Recently I posted on the objectives of drug design in a way that I hoped would be useful for drug discovery scientists using AI and ML in design.  Drug action is driven by concentration (it’s more accurate to describe affinity as sensitivity to a driving force than as a driving force in its own right) and another way of stating this is that the effects of a drug on the human body are determined by the concentration of the drug that is ‘seen’ by the target(s) and anti-targets. A range of bioactivity assays are used by drug discovery scientists to assess the effects of compounds on targets and anti-targets (cell-based assays are also used to assess potential toxicity) and the QSAR field came into being to enable prediction of bioactivity from chemical structures.

It’s easy understand the pharmacological aspects of drug design which can be stated as “hit the targets” and “don’t hit the anti-targets”. Thinking in terms of concentration is a bit more difficult and it’s important to be aware that the concentration of a drug at its site(s) of action (usually referred to as exposure) is generally not something that you can measure unless the target(s) are in direct contact with plasma (I recommend that everybody working in drug discovery and chemical biology read the SR2019 study).
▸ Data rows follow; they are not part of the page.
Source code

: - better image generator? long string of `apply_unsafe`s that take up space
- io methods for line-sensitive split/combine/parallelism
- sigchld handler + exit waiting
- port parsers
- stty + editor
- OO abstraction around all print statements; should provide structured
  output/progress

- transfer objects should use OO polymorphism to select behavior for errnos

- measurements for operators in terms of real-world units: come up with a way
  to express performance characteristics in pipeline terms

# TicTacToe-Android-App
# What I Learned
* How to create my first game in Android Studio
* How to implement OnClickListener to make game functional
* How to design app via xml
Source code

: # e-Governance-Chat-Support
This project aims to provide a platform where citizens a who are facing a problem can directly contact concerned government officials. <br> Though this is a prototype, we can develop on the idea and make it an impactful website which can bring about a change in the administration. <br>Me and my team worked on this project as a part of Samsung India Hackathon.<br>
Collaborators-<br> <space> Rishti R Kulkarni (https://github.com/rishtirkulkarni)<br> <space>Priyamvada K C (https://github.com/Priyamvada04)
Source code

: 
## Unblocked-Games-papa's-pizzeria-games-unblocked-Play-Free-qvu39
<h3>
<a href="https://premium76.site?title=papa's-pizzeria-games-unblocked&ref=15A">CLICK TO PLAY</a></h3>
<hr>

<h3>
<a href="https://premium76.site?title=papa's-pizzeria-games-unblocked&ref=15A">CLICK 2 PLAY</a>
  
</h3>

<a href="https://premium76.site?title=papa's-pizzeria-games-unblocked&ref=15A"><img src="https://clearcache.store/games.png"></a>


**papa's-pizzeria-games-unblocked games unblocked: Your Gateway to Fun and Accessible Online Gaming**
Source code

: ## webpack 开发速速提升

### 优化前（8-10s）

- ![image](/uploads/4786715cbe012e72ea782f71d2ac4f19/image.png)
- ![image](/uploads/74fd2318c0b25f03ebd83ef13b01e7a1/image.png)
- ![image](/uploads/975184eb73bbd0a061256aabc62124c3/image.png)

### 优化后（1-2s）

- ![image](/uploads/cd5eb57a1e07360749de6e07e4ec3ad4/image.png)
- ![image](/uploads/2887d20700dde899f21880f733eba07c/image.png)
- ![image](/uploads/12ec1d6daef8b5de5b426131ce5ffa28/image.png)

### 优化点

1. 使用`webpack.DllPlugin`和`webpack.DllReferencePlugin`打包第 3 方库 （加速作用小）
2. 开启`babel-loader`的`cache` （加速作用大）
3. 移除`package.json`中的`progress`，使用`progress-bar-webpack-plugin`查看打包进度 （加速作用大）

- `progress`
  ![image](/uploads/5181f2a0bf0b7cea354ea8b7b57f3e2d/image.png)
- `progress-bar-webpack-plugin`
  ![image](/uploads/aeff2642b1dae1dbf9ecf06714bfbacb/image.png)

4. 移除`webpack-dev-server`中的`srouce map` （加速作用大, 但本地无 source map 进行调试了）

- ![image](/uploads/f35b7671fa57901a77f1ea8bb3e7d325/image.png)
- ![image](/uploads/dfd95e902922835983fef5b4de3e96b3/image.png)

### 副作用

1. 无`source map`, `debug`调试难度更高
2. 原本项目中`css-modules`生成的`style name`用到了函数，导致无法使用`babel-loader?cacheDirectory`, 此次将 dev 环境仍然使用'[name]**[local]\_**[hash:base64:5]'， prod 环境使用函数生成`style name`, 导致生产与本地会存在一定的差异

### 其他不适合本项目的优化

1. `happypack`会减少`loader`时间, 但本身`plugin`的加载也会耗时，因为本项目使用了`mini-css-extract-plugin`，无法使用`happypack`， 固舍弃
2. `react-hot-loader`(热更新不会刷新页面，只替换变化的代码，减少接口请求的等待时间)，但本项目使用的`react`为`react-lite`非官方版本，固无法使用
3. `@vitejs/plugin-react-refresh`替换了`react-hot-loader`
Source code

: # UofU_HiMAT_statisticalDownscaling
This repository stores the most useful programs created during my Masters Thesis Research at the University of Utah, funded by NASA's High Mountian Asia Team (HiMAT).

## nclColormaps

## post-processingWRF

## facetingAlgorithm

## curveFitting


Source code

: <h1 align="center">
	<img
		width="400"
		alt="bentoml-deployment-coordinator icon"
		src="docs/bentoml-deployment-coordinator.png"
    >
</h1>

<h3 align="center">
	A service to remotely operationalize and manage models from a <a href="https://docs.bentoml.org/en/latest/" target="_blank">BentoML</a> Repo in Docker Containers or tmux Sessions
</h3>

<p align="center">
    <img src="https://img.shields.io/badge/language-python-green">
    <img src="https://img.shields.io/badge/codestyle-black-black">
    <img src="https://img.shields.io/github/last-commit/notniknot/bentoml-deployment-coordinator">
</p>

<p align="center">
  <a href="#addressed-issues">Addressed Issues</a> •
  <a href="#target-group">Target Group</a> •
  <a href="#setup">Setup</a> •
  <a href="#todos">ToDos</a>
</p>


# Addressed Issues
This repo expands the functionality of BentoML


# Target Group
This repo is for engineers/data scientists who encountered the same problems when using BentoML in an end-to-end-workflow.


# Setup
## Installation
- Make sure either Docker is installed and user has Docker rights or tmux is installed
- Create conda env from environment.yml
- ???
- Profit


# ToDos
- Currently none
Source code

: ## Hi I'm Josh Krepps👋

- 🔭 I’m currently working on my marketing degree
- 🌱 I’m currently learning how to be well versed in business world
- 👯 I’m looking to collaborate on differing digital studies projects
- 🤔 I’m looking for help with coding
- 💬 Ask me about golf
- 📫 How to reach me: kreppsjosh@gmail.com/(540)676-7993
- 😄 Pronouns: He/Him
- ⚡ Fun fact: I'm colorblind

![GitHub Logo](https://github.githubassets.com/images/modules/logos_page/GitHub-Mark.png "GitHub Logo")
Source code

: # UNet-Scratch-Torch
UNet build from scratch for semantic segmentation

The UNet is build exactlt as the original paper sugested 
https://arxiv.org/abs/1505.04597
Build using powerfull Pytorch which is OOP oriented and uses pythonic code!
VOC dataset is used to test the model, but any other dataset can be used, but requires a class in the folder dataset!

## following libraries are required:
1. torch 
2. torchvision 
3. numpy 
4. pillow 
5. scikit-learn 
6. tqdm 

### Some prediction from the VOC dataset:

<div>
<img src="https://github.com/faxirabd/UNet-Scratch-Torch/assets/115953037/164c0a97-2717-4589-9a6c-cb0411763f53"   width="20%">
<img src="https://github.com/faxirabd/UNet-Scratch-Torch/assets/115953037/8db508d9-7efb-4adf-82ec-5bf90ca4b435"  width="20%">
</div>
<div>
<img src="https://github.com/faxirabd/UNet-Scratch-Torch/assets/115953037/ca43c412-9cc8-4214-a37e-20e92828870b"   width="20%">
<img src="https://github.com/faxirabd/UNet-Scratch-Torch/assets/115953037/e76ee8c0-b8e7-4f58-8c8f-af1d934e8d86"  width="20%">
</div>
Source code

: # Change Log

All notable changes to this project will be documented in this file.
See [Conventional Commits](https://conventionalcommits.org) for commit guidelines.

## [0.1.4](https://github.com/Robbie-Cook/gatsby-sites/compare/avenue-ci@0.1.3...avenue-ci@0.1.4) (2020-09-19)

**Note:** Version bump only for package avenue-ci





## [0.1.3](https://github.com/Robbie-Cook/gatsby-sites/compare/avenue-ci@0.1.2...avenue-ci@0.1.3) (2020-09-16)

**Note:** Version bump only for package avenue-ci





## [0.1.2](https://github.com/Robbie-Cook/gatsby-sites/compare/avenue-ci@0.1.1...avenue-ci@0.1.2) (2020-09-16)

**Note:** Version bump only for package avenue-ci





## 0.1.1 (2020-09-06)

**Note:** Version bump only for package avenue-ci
Uncertainty in exposure for intracellular targets is also an issue in clinical development because failure to meet end points in a Phase 2 trial might simply be the result of inadequate exposure. I have argued in NoLE, HBD3 and this blog post that controllability of exposure should be seen as one of the objectives of drug design.

Not being able to measure the concentration of a drug at its site of action complicates drug discovery but is an issue that can be addressed. For example, we can invoke the free drug hypothesis (‘principle’ and ‘theory’ are also used in this context although I personally prefer ‘hypothesis’) by assuming that the concentration of the drug at its site(s) of action is equal to its unbound plasma concentration (which can be measured).  Some of this has been discussed in my post on the objectives of drug design and, in any case, I’ll be covering pharmacokinetic aspects of drug design in more detail when I post on the OpenADMET initiative.